Er entschied Ende April, zusätzliche 400 Millionen Franken einzusetzen, um die Folgen der Pandemie zu mildern. Ein Teil davon wurde vom Parlament in der laufenden Sommersession bewilligt: ein Darlehen von 200 Millionen Franken an das Internationale Komitee vom Roten Kreuz (IKRK), Nachtragskredite von 50,5 Millionen Franken für die humanitäre Hilfe und 57 Millionen Franken für die multilaterale Entwicklungszusammenarbeit sowie 25 Millionen Franken für den Katastrophenfonds des Internationalen Währungsfonds (IWF).
Die Motion war vor diesem Entscheid eingereicht worden. Trotzdem hielten die Räte nun am Vorstoss fest. Die Kommissionsmehrheit ist laut Ständerat Carlo Sommaruga (SP/GE) der Auffassung, dass die Massnahmen des Bundesrats das Motionsanliegen erfüllen. Einige Mitglieder hielten indes fest, dass der Betrag von 100 Millionen Franken den 400 Millionen Franken hinzuzurechnen sei und nicht bereits in dieser Summe enthalten sein dürfe.

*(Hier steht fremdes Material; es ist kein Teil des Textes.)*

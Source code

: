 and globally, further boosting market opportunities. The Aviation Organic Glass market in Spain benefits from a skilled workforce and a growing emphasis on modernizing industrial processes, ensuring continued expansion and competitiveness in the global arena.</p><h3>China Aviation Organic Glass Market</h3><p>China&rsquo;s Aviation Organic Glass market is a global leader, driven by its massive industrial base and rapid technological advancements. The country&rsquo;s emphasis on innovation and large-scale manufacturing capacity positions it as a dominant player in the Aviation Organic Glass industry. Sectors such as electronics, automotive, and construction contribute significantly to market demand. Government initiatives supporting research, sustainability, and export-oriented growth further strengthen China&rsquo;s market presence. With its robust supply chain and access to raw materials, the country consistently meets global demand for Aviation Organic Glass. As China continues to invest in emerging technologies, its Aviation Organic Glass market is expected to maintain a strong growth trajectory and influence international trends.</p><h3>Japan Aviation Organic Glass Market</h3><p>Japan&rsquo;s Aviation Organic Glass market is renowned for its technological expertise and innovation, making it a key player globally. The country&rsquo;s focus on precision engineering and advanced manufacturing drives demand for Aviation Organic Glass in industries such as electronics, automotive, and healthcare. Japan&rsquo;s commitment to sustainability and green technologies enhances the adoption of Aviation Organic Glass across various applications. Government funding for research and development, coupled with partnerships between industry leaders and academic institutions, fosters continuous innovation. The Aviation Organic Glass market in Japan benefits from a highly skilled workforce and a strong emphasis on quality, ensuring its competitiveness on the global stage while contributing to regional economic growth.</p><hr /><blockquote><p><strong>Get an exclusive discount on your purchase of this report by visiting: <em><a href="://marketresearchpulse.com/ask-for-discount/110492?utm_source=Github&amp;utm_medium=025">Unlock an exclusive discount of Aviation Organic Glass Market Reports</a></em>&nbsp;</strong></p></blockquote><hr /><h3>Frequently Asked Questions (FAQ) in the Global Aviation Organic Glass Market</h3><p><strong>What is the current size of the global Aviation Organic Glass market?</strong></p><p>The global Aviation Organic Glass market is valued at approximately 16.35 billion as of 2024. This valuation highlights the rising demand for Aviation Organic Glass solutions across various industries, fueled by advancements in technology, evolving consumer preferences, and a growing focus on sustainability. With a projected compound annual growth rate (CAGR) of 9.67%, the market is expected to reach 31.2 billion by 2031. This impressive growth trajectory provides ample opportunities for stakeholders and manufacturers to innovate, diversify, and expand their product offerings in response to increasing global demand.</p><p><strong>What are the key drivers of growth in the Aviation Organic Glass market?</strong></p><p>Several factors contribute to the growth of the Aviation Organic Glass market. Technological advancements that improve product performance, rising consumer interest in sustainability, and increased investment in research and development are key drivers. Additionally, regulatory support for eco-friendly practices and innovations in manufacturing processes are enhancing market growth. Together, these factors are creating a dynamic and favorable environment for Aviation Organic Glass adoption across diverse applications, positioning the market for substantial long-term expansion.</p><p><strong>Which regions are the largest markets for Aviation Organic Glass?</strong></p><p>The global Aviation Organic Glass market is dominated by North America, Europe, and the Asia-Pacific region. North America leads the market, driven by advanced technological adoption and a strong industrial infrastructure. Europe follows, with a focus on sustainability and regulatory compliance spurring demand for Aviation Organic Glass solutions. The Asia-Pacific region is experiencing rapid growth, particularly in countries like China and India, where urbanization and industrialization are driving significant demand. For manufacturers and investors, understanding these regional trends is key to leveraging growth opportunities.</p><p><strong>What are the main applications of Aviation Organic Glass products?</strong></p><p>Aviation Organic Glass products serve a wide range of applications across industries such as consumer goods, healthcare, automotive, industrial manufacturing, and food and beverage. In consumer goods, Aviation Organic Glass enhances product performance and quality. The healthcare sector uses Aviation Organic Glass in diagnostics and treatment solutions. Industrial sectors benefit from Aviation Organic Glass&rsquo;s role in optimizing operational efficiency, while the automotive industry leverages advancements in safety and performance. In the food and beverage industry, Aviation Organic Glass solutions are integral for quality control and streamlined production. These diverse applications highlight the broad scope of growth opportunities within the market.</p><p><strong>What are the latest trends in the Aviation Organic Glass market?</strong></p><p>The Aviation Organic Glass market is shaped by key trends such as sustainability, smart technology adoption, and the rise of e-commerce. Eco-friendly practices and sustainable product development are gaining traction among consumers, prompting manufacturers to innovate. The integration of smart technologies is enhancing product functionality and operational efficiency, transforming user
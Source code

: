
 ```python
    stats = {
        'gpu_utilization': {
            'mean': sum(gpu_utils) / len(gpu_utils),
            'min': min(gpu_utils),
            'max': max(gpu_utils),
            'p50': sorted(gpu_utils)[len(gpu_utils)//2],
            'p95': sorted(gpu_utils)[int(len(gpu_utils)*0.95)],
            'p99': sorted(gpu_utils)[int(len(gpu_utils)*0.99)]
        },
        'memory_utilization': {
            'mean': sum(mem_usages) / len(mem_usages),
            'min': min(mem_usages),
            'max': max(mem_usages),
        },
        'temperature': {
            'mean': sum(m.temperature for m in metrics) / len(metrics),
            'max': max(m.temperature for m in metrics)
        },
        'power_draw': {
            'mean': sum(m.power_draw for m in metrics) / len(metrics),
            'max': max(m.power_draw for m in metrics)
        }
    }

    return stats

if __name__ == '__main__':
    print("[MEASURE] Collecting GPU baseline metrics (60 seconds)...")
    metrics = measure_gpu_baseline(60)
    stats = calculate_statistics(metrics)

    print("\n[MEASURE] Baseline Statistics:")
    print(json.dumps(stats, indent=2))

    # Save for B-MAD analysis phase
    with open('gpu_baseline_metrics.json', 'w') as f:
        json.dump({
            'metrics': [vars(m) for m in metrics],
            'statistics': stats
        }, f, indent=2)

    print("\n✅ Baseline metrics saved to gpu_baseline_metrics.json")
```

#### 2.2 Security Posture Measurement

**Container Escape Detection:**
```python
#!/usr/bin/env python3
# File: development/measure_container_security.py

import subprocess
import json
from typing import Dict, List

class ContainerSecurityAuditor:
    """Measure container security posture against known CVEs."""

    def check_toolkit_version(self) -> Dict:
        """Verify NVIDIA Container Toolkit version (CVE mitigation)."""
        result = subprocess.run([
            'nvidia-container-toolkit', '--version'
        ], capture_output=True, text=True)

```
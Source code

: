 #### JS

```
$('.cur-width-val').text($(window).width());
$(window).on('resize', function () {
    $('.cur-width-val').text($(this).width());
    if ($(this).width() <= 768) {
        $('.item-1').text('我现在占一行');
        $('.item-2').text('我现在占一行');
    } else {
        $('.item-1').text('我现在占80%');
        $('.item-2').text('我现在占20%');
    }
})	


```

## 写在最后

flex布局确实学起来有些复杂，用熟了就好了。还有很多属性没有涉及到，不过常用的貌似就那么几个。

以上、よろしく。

Eine SVP-Minderheit fand, dass eine Motion nicht das richtige Instrument sei, um Kredite zu sprechen. Es obliege den Finanzkommissionen, Finanzmittel bereitzustellen. "Wenn wir mit Motionen Finanzpolitik betreiben, dann gute Nacht", sagte Thomas Minder (parteilos/SH). Der Ständerat überwies den Vorstoss trotzdem.